Programming the Archos AV700 to record a show is much like programming a VCR: slow and awkward. You can automate scheduling by downloading a My Yahoo TV calendar, but it's a convoluted process that, for many users, isn't worth the extra effort. We really wish the AV700 worked more like a TiVo, with a built-in TV guide you can use to select programs. But for all the hassles of getting the device to record TV, including configuring it to work with your cable/satellite box or VCR, at least the capability is there. Few other PVPs can match it.
Before connecting the Archos AV700 to your PC, you need to decide what mode to put it in: Hard Drive or Windows Device. True to its name, the former enables drag-and-drop file management; it effectively makes the AV700 function as an external hard drive. In Windows Device mode, you must use Windows Media Player 10, which allows you to autosync audio and video, as well as take advantage of PlaysForSure content, such as songs purchased or downloaded from various online stores. It's a bit of a hassle having to switch modes depending on what you want to do, but at least the AV700 doesn't restrict your options.
It's worth noting that to access any of the bundled software, which consists primarily of the freeware conversion utility VirtualDub and an Archos front-end, MPEG-4 Translator, you'll have to put the AV700 in Hard Drive mode. Archos doesn't supply a software CD; everything comes on the device's drive, except the necessary DivX codec, which you'll have to find and download yourself. Curiously, Archos also supplies Windows Media Player 9, even though the manual focuses mainly on version 10.

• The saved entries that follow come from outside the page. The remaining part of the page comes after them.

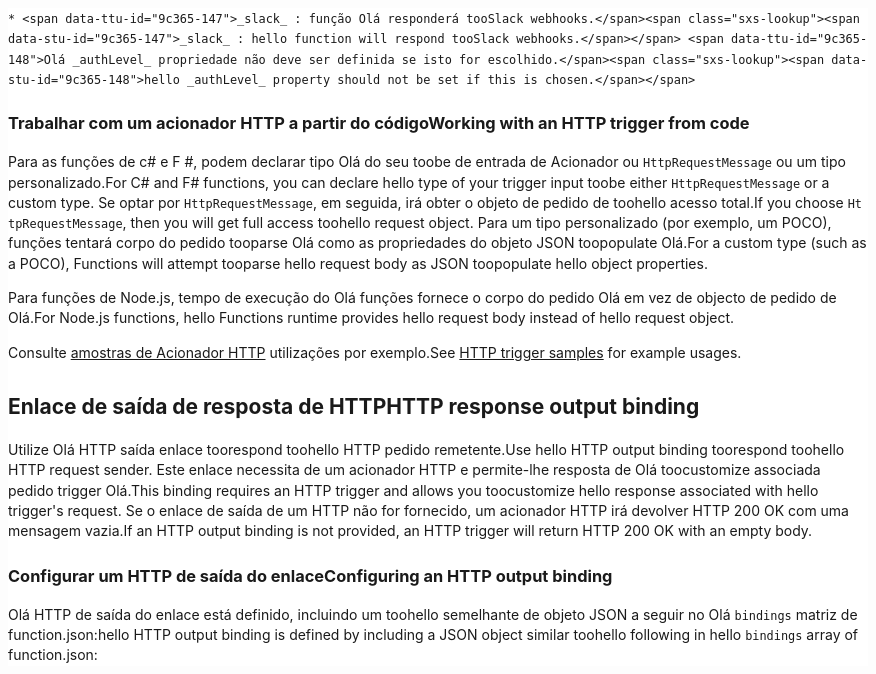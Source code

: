     * <span data-ttu-id="9c365-147">_slack_ : função Olá responderá tooSlack webhooks.</span><span class="sxs-lookup"><span data-stu-id="9c365-147">_slack_ : hello function will respond tooSlack webhooks.</span></span> <span data-ttu-id="9c365-148">Olá _authLevel_ propriedade não deve ser definida se isto for escolhido.</span><span class="sxs-lookup"><span data-stu-id="9c365-148">hello _authLevel_ property should not be set if this is chosen.</span></span>

<a name="httptriggerusage"></a>
### <a name="working-with-an-http-trigger-from-code"></a><span data-ttu-id="9c365-149">Trabalhar com um acionador HTTP a partir do código</span><span class="sxs-lookup"><span data-stu-id="9c365-149">Working with an HTTP trigger from code</span></span>
<span data-ttu-id="9c365-150">Para as funções de c# e F #, podem declarar tipo Olá do seu toobe de entrada de Acionador ou `HttpRequestMessage` ou um tipo personalizado.</span><span class="sxs-lookup"><span data-stu-id="9c365-150">For C# and F# functions, you can declare hello type of your trigger input toobe either `HttpRequestMessage` or a custom type.</span></span> <span data-ttu-id="9c365-151">Se optar por `HttpRequestMessage`, em seguida, irá obter o objeto de pedido de toohello acesso total.</span><span class="sxs-lookup"><span data-stu-id="9c365-151">If you choose `HttpRequestMessage`, then you will get full access toohello request object.</span></span> <span data-ttu-id="9c365-152">Para um tipo personalizado (por exemplo, um POCO), funções tentará corpo do pedido tooparse Olá como as propriedades do objeto JSON toopopulate Olá.</span><span class="sxs-lookup"><span data-stu-id="9c365-152">For a custom type (such as a POCO), Functions will attempt tooparse hello request body as JSON toopopulate hello object properties.</span></span>

<span data-ttu-id="9c365-153">Para funções de Node.js, tempo de execução do Olá funções fornece o corpo do pedido Olá em vez de objecto de pedido de Olá.</span><span class="sxs-lookup"><span data-stu-id="9c365-153">For Node.js functions, hello Functions runtime provides hello request body instead of hello request object.</span></span>

<span data-ttu-id="9c365-154">Consulte [amostras de Acionador HTTP](#httptriggersample) utilizações por exemplo.</span><span class="sxs-lookup"><span data-stu-id="9c365-154">See [HTTP trigger samples](#httptriggersample) for example usages.</span></span>


<a name="output"></a>
## <a name="http-response-output-binding"></a><span data-ttu-id="9c365-155">Enlace de saída de resposta de HTTP</span><span class="sxs-lookup"><span data-stu-id="9c365-155">HTTP response output binding</span></span>
<span data-ttu-id="9c365-156">Utilize Olá HTTP saída enlace toorespond toohello HTTP pedido remetente.</span><span class="sxs-lookup"><span data-stu-id="9c365-156">Use hello HTTP output binding toorespond toohello HTTP request sender.</span></span> <span data-ttu-id="9c365-157">Este enlace necessita de um acionador HTTP e permite-lhe resposta de Olá toocustomize associada pedido trigger Olá.</span><span class="sxs-lookup"><span data-stu-id="9c365-157">This binding requires an HTTP trigger and allows you toocustomize hello response associated with hello trigger's request.</span></span> <span data-ttu-id="9c365-158">Se o enlace de saída de um HTTP não for fornecido, um acionador HTTP irá devolver HTTP 200 OK com uma mensagem vazia.</span><span class="sxs-lookup"><span data-stu-id="9c365-158">If an HTTP output binding is not provided, an HTTP trigger will return HTTP 200 OK with an empty body.</span></span> 

### <a name="configuring-an-http-output-binding"></a><span data-ttu-id="9c365-159">Configurar um HTTP de saída do enlace</span><span class="sxs-lookup"><span data-stu-id="9c365-159">Configuring an HTTP output binding</span></span>
<span data-ttu-id="9c365-160">Olá HTTP de saída do enlace está definido, incluindo um toohello semelhante de objeto JSON a seguir no Olá `bindings` matriz de function.json:</span><span class="sxs-lookup"><span data-stu-id="9c365-160">hello HTTP output binding is defined by including a JSON object similar toohello following in hello `bindings` array of function.json:</span></span>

After installing VirtualDub and MPEG-4 Translator, you'll use the latter to set up AVI and MPEG-1 conversions; MPEG-2 isn't supported, alas. It's an easy program to work with, except that it doesn't list the AV700 as a potential target device--only older Archos models. If you choose Archos Default as suggested in the manual, the default output resolution falls to 320x176, which is quite a bit lower than the LCD can handle.